One of the most important books on post-war architecture.

This book is for people who know that buildings built after World War II are ugly, but they don't know why. Hale explains the ancient rhythms and formulas used by the architects of old to produce beautiful and harmonious structures. He traces the decline in American architecture to one building and makes a valid argument that all is not lost in American building design.

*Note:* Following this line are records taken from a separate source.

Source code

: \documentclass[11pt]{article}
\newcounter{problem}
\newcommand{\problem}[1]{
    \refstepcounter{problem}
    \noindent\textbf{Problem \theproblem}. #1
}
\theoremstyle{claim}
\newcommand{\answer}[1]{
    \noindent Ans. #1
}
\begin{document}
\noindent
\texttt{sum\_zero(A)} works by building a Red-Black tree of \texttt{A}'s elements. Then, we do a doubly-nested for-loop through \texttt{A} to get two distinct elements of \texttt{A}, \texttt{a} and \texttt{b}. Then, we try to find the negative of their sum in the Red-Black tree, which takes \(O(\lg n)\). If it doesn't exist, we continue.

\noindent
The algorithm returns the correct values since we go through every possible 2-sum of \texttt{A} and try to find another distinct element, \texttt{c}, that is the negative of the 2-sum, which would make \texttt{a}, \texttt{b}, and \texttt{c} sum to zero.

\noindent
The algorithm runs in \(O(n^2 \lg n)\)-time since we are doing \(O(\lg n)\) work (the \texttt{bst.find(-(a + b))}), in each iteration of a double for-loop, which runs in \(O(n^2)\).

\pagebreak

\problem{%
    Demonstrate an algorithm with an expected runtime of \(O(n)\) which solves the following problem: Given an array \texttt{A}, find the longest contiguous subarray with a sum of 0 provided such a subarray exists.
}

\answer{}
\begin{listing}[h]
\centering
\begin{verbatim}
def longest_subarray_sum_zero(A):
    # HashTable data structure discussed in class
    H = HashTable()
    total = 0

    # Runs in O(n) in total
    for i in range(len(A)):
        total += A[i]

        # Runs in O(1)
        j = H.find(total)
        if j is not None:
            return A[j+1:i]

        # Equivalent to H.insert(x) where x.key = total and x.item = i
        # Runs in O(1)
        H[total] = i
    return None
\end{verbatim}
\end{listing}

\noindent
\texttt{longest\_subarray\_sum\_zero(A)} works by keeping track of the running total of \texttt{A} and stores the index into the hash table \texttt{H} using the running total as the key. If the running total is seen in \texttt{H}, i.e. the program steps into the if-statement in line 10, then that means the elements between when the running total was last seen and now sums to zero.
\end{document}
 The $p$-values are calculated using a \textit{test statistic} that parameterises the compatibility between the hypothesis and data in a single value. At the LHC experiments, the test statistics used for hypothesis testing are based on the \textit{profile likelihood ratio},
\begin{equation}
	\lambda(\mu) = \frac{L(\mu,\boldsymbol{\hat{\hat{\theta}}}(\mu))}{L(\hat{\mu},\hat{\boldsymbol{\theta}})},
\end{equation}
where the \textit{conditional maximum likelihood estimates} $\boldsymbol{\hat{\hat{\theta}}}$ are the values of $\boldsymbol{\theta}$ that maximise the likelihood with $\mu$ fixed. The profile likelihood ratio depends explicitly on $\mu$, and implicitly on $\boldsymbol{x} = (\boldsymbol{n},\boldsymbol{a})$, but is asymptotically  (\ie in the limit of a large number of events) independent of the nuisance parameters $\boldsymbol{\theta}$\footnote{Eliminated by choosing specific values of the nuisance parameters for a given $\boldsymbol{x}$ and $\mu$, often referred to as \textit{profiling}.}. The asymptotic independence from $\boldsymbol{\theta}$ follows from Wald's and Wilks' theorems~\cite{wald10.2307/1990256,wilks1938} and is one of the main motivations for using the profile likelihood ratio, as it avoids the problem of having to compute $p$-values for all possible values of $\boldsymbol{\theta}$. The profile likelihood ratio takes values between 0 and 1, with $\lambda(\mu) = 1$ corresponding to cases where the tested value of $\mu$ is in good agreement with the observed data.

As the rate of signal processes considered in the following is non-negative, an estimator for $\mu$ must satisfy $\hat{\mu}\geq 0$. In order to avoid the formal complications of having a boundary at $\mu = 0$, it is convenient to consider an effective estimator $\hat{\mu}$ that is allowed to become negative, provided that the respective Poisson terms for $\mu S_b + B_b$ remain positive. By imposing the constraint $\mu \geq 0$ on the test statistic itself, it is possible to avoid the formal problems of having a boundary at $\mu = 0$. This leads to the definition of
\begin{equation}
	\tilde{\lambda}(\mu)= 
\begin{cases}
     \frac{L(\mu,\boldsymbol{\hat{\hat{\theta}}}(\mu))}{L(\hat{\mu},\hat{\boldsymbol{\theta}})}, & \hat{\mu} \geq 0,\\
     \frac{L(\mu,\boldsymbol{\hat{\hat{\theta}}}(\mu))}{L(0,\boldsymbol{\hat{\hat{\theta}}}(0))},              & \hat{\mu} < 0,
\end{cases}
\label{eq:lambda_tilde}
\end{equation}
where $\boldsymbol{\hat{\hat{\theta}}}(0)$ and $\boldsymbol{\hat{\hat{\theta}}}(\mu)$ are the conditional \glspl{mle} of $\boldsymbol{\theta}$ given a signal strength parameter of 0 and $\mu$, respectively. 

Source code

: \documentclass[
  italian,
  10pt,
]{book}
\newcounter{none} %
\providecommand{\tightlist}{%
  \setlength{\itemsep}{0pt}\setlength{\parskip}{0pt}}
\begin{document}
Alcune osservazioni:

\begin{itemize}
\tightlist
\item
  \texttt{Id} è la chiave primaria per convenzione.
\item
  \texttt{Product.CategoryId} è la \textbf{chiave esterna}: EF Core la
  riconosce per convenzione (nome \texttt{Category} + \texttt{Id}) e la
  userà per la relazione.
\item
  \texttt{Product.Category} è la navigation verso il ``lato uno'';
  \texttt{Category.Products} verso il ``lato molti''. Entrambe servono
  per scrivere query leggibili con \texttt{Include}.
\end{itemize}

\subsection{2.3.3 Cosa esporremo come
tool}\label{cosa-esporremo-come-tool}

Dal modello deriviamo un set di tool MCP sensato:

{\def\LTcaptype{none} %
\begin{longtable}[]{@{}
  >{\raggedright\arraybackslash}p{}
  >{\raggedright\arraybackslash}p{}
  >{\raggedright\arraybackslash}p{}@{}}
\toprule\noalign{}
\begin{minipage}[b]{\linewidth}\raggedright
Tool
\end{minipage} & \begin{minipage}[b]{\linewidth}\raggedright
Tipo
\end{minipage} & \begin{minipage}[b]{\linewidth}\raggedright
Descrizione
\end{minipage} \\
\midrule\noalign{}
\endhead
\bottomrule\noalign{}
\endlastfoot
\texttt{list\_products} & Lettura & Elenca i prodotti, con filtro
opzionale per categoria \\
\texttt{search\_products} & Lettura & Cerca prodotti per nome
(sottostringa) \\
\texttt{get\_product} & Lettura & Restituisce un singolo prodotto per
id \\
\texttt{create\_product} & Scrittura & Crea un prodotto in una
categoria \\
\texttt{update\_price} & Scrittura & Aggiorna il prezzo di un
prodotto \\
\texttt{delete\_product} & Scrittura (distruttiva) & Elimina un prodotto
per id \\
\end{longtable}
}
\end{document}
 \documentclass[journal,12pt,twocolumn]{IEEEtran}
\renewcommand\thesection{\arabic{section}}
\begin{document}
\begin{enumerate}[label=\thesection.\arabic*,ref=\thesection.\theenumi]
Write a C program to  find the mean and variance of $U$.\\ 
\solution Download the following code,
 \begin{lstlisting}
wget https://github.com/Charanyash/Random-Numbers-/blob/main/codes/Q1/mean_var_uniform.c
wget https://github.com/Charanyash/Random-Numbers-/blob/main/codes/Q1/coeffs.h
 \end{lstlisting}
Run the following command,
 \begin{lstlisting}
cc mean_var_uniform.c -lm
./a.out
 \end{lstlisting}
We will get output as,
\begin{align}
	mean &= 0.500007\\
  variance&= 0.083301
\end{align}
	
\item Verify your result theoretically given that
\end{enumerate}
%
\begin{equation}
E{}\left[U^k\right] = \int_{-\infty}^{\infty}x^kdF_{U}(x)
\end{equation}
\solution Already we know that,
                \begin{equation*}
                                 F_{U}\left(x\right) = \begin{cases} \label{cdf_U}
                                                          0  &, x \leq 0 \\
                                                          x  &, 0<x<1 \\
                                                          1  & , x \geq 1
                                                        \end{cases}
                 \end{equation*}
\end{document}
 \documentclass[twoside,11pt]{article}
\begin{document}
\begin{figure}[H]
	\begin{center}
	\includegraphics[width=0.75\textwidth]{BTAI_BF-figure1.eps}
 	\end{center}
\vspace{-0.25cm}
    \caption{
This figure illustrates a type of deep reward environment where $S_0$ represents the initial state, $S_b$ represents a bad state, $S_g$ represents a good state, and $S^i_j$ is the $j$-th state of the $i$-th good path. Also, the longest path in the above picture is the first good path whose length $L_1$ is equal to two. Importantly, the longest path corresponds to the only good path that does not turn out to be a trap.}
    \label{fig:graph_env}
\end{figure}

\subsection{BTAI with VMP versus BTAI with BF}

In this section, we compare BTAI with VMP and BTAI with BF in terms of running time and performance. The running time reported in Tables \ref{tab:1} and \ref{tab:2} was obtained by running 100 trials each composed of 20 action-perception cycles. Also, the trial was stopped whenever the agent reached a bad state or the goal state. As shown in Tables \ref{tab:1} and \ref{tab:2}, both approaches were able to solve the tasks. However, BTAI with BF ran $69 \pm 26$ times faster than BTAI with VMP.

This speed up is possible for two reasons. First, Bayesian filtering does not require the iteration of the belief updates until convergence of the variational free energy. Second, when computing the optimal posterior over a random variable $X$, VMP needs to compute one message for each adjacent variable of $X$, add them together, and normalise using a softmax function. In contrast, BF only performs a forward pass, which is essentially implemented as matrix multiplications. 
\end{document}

Explains why old buildings please us more than new ones

This book resides in a place of honor upon my bookshelf. If you've ever wondered why new buildings, even though they seem to try very hard, still pale in comparison to old buildings, this book will answer your questions beautifully. Hale does a magnificent job describing that missing "something." He promotes rediscovering our aesthetic eye-- that part of us that knows unconsciously the pattern and geometry of nature, the balance of shape and form that brings us joy. Hale gives the reader the best of both sides of the equation. He demonstrates for the reader how building elements line up along diagonals, circles, golden sections, etc. But more importantly, he describes how the architect, if she is to create a building imbued with the old beauty, must play and surrender to something wiser and larger and older than herself. This book is a masterpiece. If you have even a passing interest in architecture, design, or urban planning, you will love it.